Other examples run through the series like fat through a steak. The scene in episode one, where Catherine explains her desire to drive to the Himalayas, is probably the biggest red flag yet that an unhappy ending is waiting for her. But Wainwright managed to conceal the terror of the moment with a long digression about a yoga class, where several police officers farted so violently that “Greta Thunberg had to come and speak to us”. And that lovely scene in episode four where a great big chunk of potentially boring exposition is broken up by Catherine casually telling her ex-husband that the mechanic working on her Land Rover had been in jail for killing her son.

This is what sets it apart from, say, Line of Duty. Both shows are relentlessly propulsive, plot-driven beasts that require the momentum of a galloping narrative. But where Line of Duty achieves this with long expository scenes that usually come at the expense of character development, Happy Valley is smart enough to fill every conversation with petty little chides and mixups that ground everyone in an easily identified reality. In the most recent episode, a murder scene was spied upon by the family of the murderer. As tense as it was, it was still undercut by an ongoing feud about grammar. “One of them private hearses is going in!” yelps one of Faisal’s daughters, as she watches a black van pull up. “One of those private hearses,” tuts her mother.

Occasionally, rather than just fleshing out a character, these details actually further the story – like when Catherine realises Ryan hadn’t defaced his teacher’s car with obscene graffiti because “I’ve seen how you draw a cock and balls when we play picture consequences, and it’s nothing like that”. For the most part they’re emotional beats, either there to reinforce the authenticity of the show (it’s staggeringly rare to find a series where people actually talk like people), or to act as weird little touches of affection from characters who aren’t very good at expressing themselves.
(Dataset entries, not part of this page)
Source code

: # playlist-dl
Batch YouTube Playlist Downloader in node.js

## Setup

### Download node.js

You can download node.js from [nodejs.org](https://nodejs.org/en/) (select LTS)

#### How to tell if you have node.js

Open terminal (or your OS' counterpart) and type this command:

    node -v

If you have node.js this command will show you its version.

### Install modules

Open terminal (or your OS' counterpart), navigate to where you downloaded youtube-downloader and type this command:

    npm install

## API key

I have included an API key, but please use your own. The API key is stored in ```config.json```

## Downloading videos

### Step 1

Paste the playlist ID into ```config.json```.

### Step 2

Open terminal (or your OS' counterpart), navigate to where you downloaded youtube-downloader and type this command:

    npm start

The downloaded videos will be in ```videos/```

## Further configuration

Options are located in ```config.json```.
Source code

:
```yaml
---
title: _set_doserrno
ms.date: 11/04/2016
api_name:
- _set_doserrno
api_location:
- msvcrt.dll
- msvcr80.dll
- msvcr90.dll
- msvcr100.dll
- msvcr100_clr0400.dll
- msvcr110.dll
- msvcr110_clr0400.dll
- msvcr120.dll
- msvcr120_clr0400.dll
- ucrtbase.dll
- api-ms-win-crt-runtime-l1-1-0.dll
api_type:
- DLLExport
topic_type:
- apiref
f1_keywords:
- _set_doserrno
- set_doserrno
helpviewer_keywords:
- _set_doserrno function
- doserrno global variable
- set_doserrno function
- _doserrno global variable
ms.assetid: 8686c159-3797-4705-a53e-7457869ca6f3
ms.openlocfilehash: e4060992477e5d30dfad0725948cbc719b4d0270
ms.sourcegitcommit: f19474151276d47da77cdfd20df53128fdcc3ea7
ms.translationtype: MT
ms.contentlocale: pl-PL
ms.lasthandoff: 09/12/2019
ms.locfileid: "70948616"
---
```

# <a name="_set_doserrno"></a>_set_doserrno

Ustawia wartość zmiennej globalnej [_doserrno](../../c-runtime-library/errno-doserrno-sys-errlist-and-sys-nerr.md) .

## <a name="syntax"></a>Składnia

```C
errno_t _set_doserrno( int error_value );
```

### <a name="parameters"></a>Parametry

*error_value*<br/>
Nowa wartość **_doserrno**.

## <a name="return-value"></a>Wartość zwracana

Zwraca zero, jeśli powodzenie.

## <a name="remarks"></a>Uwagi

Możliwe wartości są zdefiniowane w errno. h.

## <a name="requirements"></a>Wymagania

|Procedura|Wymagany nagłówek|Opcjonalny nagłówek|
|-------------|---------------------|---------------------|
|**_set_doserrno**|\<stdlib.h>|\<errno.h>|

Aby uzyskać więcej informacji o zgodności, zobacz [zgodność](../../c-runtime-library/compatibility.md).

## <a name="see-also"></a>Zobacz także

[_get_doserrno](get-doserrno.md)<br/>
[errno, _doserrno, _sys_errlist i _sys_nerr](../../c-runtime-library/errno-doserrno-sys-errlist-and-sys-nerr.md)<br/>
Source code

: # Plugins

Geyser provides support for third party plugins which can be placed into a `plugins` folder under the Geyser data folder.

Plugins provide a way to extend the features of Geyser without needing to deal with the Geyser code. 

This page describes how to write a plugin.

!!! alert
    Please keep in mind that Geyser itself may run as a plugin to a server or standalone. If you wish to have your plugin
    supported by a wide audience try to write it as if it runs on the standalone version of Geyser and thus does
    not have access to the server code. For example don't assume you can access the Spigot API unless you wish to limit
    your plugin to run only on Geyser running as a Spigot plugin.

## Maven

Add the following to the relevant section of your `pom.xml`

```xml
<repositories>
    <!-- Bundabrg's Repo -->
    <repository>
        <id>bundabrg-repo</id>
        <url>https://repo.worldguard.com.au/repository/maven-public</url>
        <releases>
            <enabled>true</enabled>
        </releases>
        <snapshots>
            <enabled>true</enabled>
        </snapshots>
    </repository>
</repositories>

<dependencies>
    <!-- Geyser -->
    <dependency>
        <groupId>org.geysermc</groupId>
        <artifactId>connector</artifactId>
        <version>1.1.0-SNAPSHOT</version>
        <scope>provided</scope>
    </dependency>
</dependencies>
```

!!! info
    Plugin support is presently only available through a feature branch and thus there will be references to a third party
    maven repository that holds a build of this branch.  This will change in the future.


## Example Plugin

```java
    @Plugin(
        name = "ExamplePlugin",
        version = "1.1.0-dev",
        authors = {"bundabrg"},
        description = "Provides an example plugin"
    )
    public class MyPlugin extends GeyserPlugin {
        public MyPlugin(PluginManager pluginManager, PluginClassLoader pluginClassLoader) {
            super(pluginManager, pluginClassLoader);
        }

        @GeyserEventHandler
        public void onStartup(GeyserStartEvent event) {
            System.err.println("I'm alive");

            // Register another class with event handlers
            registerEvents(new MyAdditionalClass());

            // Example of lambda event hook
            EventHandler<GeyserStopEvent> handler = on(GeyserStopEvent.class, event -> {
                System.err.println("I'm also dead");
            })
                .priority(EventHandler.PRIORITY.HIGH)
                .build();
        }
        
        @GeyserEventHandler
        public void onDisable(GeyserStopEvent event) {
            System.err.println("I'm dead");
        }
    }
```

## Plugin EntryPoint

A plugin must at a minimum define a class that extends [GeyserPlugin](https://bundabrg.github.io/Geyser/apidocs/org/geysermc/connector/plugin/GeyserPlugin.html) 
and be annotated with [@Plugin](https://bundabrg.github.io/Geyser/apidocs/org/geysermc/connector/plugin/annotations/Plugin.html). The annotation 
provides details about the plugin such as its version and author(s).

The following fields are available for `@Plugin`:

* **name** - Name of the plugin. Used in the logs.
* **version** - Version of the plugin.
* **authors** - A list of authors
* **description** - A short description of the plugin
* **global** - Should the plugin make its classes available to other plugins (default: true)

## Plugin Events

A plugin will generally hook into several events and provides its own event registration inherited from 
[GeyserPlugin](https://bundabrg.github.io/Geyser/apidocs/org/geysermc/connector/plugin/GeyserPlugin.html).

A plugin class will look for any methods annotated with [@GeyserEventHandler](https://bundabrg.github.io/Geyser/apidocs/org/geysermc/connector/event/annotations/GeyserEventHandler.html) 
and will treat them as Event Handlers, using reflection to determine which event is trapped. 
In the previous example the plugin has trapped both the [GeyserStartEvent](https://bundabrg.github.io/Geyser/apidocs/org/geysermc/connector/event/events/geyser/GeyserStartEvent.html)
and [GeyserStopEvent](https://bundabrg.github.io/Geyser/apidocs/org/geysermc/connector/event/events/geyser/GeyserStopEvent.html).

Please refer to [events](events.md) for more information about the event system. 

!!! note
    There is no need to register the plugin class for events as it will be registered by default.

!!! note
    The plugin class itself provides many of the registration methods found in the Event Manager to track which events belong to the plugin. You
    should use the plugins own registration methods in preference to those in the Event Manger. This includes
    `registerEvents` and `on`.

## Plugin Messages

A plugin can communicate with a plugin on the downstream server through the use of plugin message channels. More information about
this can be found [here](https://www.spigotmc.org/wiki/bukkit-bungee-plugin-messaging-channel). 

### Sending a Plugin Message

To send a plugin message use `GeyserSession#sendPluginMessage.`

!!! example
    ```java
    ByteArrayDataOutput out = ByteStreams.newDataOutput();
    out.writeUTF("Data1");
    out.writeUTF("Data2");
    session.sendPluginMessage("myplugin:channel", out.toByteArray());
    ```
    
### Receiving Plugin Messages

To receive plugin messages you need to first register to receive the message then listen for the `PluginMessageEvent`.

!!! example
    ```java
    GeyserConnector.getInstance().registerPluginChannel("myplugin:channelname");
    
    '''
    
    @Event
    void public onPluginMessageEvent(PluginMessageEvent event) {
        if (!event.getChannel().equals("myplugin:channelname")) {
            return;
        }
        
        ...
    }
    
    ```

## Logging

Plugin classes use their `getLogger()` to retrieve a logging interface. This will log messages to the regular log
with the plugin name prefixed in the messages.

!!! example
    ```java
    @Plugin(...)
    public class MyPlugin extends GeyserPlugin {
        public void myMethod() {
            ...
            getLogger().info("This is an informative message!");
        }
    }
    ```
Especially this series, Catherine has been increasingly difficult to rub along with. She’s furious and obsessed, and determined to push those closest to her as far away as possible. She’s clamped down so tightly that, in the hands of a less talented writer, she could quite easily tip over into becoming a monster. But Wainwright’s little grace notes – the stew line, the disappointed “Really?” as she finds a lighter in Ryan’s pockets – are enough to show us that she’s still giving what she can.

Time and time again, these flourishes demonstrate just what a spectacularly written series Happy Valley is. We should be sad that it’s going away, but we should be absolutely thrilled that Sally Wainwright isn’t.